Chega?

Miguel Oliveira Panão (Professor Universitário), Blog & Autor

“Quanto é suficiente?” (Bill McKibbem, naturalista)

Vivemos num mundo que preza e despreza o crescimento a muitos níveis. Enquanto preza pelo crescimento económico, sobretudo das nações mais desenvolvidas, despreza o crescimento populacional, sobretudo nas zonas menos desenvolvidas. Enquanto se preza pelo aumento da riqueza e dos lucros das grandes empresas, despreza-se as necessidades das populações em zonas onde há maior dificuldade, e depois, atribui-se ao crescimento populacional uma das razões da crise ecológica. Estranho.

Foto de Muhammadtaha Ibrahim em Unsplash

 

Há uma diferença grande entre crescer e progredir. Uma criança cresce até certa idade, mas depois progride. Se prezamos ainda muito o crescimento, quando passaremos à fase de progredir? Enquanto o crescimento é sinal de uma maturidade por atingir, o progresso com aquilo que somos, procurando melhorar sempre, é um sinal de uma maturidade sustentada. Quando progredimos, o crescimento não é o que orienta as nossas acções, mas antes o equilíbrio. O problema é que alguns podem ver no equilíbrio algo de estático e que não desenvolve. Algo que parou no tempo. Não seria mau parar no tempo para pensar melhor nos caminhos que trilhamos, mas não é bem assim.

 

Equilíbrio

Numa reacção química existe sempre um equilíbrio entre os reagentes e os produtos da reacção. E quando esse equilíbrio é perturbado, o sistema reage no sentido de encontrar, de novo, o equilíbrio. O que aprendi em química é que uma reacção química equilibrada não é estática, mas dinâmica. Algo relacionado com a grande conferência das alterações climáticas.

No COP25 em Madrid discutem-se, essencialmente, as cotas de cada país no Mercado de Carbono, a busca de acções políticas concretas para limitar as emissões de gases com efeito de estufa, e todo o empenho dos activistas de apelo à consciência política da situação em que vivemos é muito importante.
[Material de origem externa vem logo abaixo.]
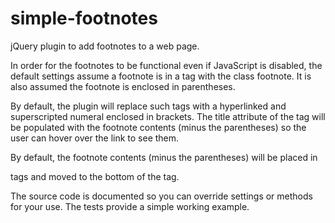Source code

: simple-footnotes
================

jQuery plugin to add footnotes to a web page.

In order for the footnotes to be functional even if JavaScript is disabled, the default settings assume a footnote is in a <span> tag with the class footnote. It is also assumed the footnote is enclosed in parentheses.

By default, the plugin will replace such <span> tags with a hyperlinked and superscripted numeral enclosed in brackets. The title attribute of the <a> tag will be populated with the footnote contents (minus the parentheses) so the user can hover over the link to see them.

By default, the footnote contents (minus the parentheses) will be placed in <p> tags and moved to the bottom of the <body> tag.

The source code is documented so you can override settings or methods for your use. The tests provide a simple working example.
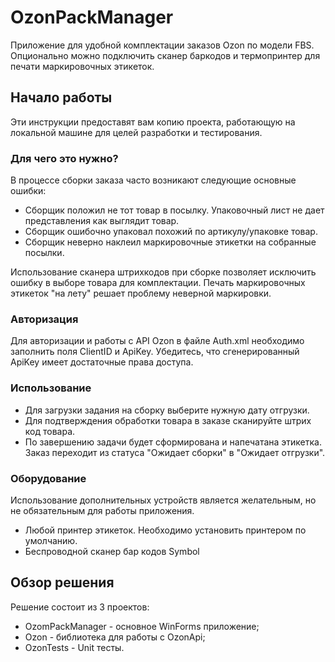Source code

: # OzonPackManager

Приложение для удобной комплектации заказов Ozon по модели FBS. Опционально можно подключить сканер баркодов и термопринтер для печати маркировочных этикеток.

## Начало работы

Эти инструкции предоставят вам копию проекта, работающую на локальной машине для целей разработки и тестирования.

### Для чего это нужно?

В процессе сборки заказа часто возникают следующие основные ошибки:

* Сборщик положил не тот товар в посылку. Упаковочный лист не дает представления как выглядит товар.
* Сборщик ошибочно упаковал похожий по артикулу/упаковке товар.
* Сборщик неверно наклеил маркировочные этикетки на собранные посылки.

Использование сканера штрихкодов при сборке позволяет исключить ошибку в выборе товара для комплектации. Печать маркировочных этикеток "на лету" решает проблему неверной маркировки.

### Авторизация

Для авторизации и работы с API Ozon в файле Auth.xml необходимо заполнить поля ClientID и ApiKey. Убедитесь, что сгенерированный ApiKey имеет достаточные права доступа.


### Использование

* Для загрузки задания на сборку выберите нужную дату отгрузки. 
* Для подтверждения обработки товара в заказе сканируйте штрих код товара. 
* По завершению задачи будет сформирована и напечатана этикетка. Заказ переходит из статуса "Ожидает сборки" в "Ожидает отгрузки".

### Оборудование
Использование дополнительных устройств является желательным, но не обязательным для работы приложения.
* Любой принтер этикеток. Необходимо установить принтером по умолчанию.
* Беспроводной сканер бар кодов Symbol 


## Обзор решения

Решение состоит из 3 проектов:

* OzomPackManager - основное WinForms приложение;
* Ozon - библиотека для работы с OzonApi;
* OzonTests - Unit тесты.
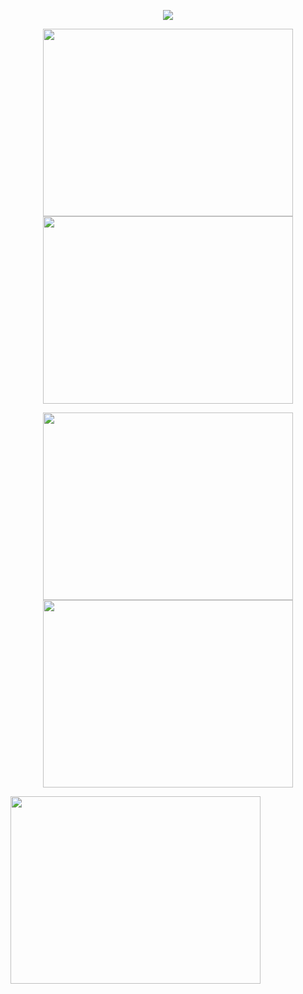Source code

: <p align="center"><a href="https://github.com/anuraghazra/github-readme-stats">
  <img align="center" src="https://github-readme-stats.vercel.app/api?username=SoapyDev&show_icons=true&theme=tokyonight" />
</a></p>


<p align="center"><a href="https://wakatime.com/@SoapyDev">
  <img align="center" width="400" height="300" src="https://wakatime.com/share/@cf51eabb-c3ac-45c6-9a07-8a5114ca75c0/9333b154-6816-4e63-a7f1-7c55b0fd6b16.svg" />
</a>
<a href="https://wakatime.com/@SoapyDev">
  <img align="center" width="400" height="300" src="https://wakatime.com/share/@cf51eabb-c3ac-45c6-9a07-8a5114ca75c0/7911524f-9b8a-44a8-a2f1-78b4fd8f01de.svg" />
</a></p>

<p align="center"><a href="https://wakatime.com/@SoapyDev">
  <img align="center" width="400" height="300" src="https://wakatime.com/share/@cf51eabb-c3ac-45c6-9a07-8a5114ca75c0/7911524f-9b8a-44a8-a2f1-78b4fd8f01de.svg" />
</a>
<a href="https://wakatime.com/@SoapyDev">
  <img align="center" width="400" height="300" src="https://wakatime.com/share/@cf51eabb-c3ac-45c6-9a07-8a5114ca75c0/7911524f-9b8a-44a8-a2f1-78b4fd8f01de.svg" />
</a></p>

<a href="https://wakatime.com/@SoapyDev">
  <img align="center" width="400" height="300" src="https://wakatime.com/share/@cf51eabb-c3ac-45c6-9a07-8a5114ca75c0/7911524f-9b8a-44a8-a2f1-78b4fd8f01de.svg" />
</a></p>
Mas não podemos esquecer que a Conferência das Partes (Conference Of Parties – COP) deveria ser, antes de tudo, um Compromisso dos Praticantes (Compromise Of Practitioners – COP, também) porque se não praticamos o que desejamos ver realizado no mundo, de que serve tanto alarido?

O desequilíbrio ambiental começa em casa, na vida, na falta de equilíbrio quotidiano em cada pessoa. Em mim, em ti, em cada um de nós está a possibilidade de transformar o mundo. E se não acreditas que o pouco que fazes tem valor, está na altura que tomar consciência disso. Está na altura não só de dizer – “chega!” – aos políticos, mas viver concretamente o que isso significa. Isto é, procurar o equilíbrio com o suficiente, o quanto basta, o que chega para viver e progredir. Pois, enquanto vivermos na imaturidade do crescimento, o último modelo de telemóvel não será suficiente e estaremos sempre sedentos do modelo que vem a seguir.

O elogio do suficiente, progredindo, é a marca de excelência de um mundo novo mais equilibrado.

 

Progredir

“Menos é mais.” (Robert Browning, poeta inglês)

De cada vez que assistia a uma apresentação do novo iPhone, ficava sempre a pensar em mudar para a nova versão. Só a voz sábia da minha esposa com uma simples questão conseguia devolver-me a consciência plena das implicações desse desejo – ”Precisas?”

Desde que experimentei a nova abordagem aos telemóveis com o iPhone apercebi-me da possibilidade de nos afeiçoarmos à tecnologia. Esta deixou de ser uma questão funcional, como era inicialmente, passando a fazer parte dos nossos afectos. Parece que estou exagerar, mas, infelizmente, a partir do momento em que se pondera incluir a nomofobia, ou a fobia de ficar sem o telemóvel (no-mobile phone phobia – nomophobia) como uma doença do foro mental, talvez não seja exagerado pensar nos afectos com a tecnologia.

A adesão inter-geracional massiva às novas tecnologias expressa como pensamos tornamo-nos mais com essas, ou seja, crescemos em certo sentido, mas isso reflecte, na minha opinião, o afecto ao crescimento. E quando nos afeiçoamos ao crescimento, devíamo-nos questionar sobre a sua necessidade.

A sustentabilidade ambiental, social, relacional está no desenvolvimento a partir daquilo que temos, não precisando de ter mais, mas de ter menos e, com isso, fazer melhor. Talvez seja necessário desenvolver mais o afecto pelo equilíbrio do que pelo crescimento, e a busca pelo suficiente, por ser mais com menos. Quando estamos cientes daquilo que chega, o nosso olhar abre-se ao modo dinâmico de continuarmos a progredir. Apesar de jovem, o exemplo de Greta Thunberg parte da base, não do topo e mostra como cada um, independentemente da idade que tem ou condição social, pode ser uma força transformativa do nosso mundo. Basta ter a consciência plena daquilo que chega.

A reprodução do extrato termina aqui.